─── EXTRACTED INFORMATION ───

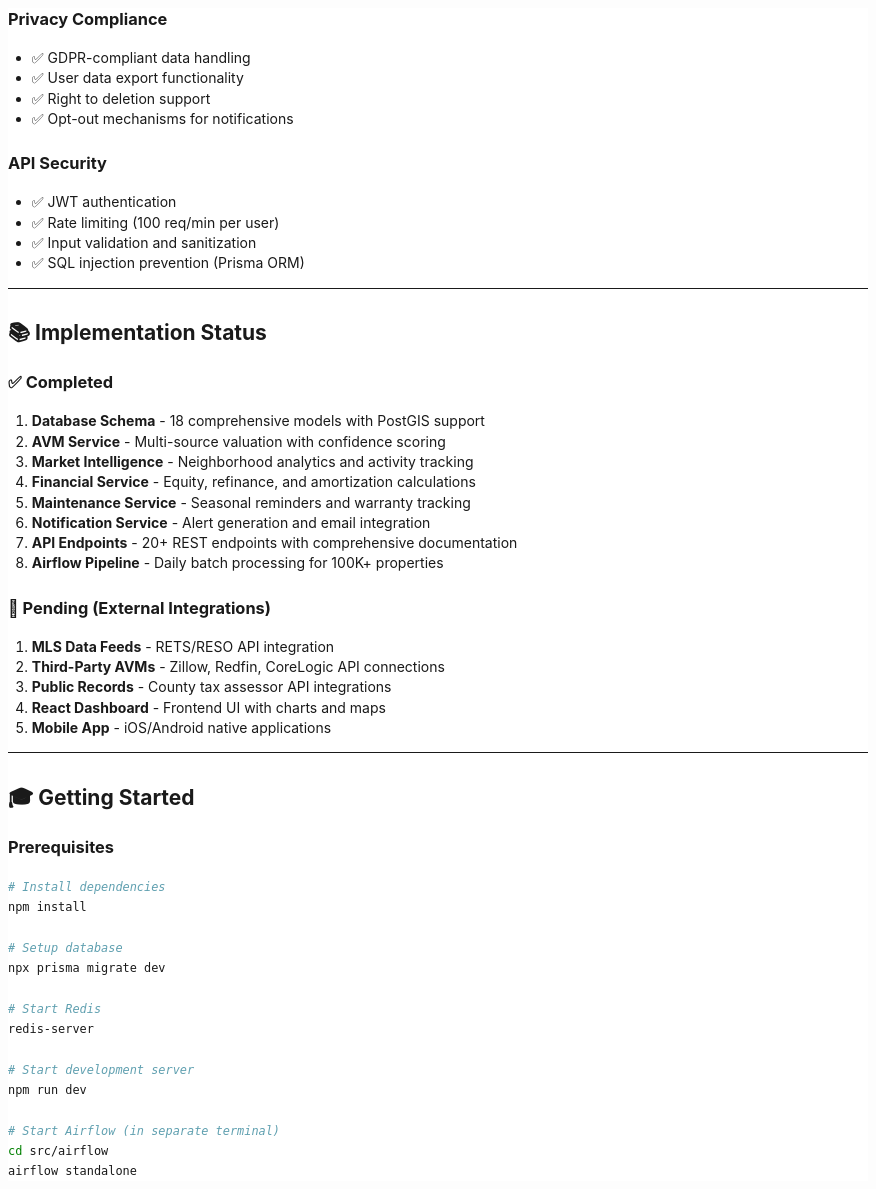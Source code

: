 ### Privacy Compliance
- ✅ GDPR-compliant data handling
- ✅ User data export functionality
- ✅ Right to deletion support
- ✅ Opt-out mechanisms for notifications

### API Security
- ✅ JWT authentication
- ✅ Rate limiting (100 req/min per user)
- ✅ Input validation and sanitization
- ✅ SQL injection prevention (Prisma ORM)

---

## 📚 Implementation Status

### ✅ Completed

1. **Database Schema** - 18 comprehensive models with PostGIS support
2. **AVM Service** - Multi-source valuation with confidence scoring
3. **Market Intelligence** - Neighborhood analytics and activity tracking
4. **Financial Service** - Equity, refinance, and amortization calculations
5. **Maintenance Service** - Seasonal reminders and warranty tracking
6. **Notification Service** - Alert generation and email integration
7. **API Endpoints** - 20+ REST endpoints with comprehensive documentation
8. **Airflow Pipeline** - Daily batch processing for 100K+ properties

### 🚧 Pending (External Integrations)

1. **MLS Data Feeds** - RETS/RESO API integration
2. **Third-Party AVMs** - Zillow, Redfin, CoreLogic API connections
3. **Public Records** - County tax assessor API integrations
4. **React Dashboard** - Frontend UI with charts and maps
5. **Mobile App** - iOS/Android native applications

---

## 🎓 Getting Started

### Prerequisites

```bash
# Install dependencies
npm install

# Setup database
npx prisma migrate dev

# Start Redis
redis-server

# Start development server
npm run dev

# Start Airflow (in separate terminal)
cd src/airflow
airflow standalone
```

───

Copy the stretch of the records above that runs from the line with "3. **Market Intelligence**" through the line with "3. **Public Records**". Both end lines belong in the copy, and nothing else does.

- _EXERCISE SOLUTION_
3. **Market Intelligence** - Neighborhood analytics and activity tracking
4. **Financial Service** - Equity, refinance, and amortization calculations
5. **Maintenance Service** - Seasonal reminders and warranty tracking
6. **Notification Service** - Alert generation and email integration
7. **API Endpoints** - 20+ REST endpoints with comprehensive documentation
8. **Airflow Pipeline** - Daily batch processing for 100K+ properties

### 🚧 Pending (External Integrations)

1. **MLS Data Feeds** - RETS/RESO API integration
2. **Third-Party AVMs** - Zillow, Redfin, CoreLogic API connections
3. **Public Records** - County tax assessor API integrations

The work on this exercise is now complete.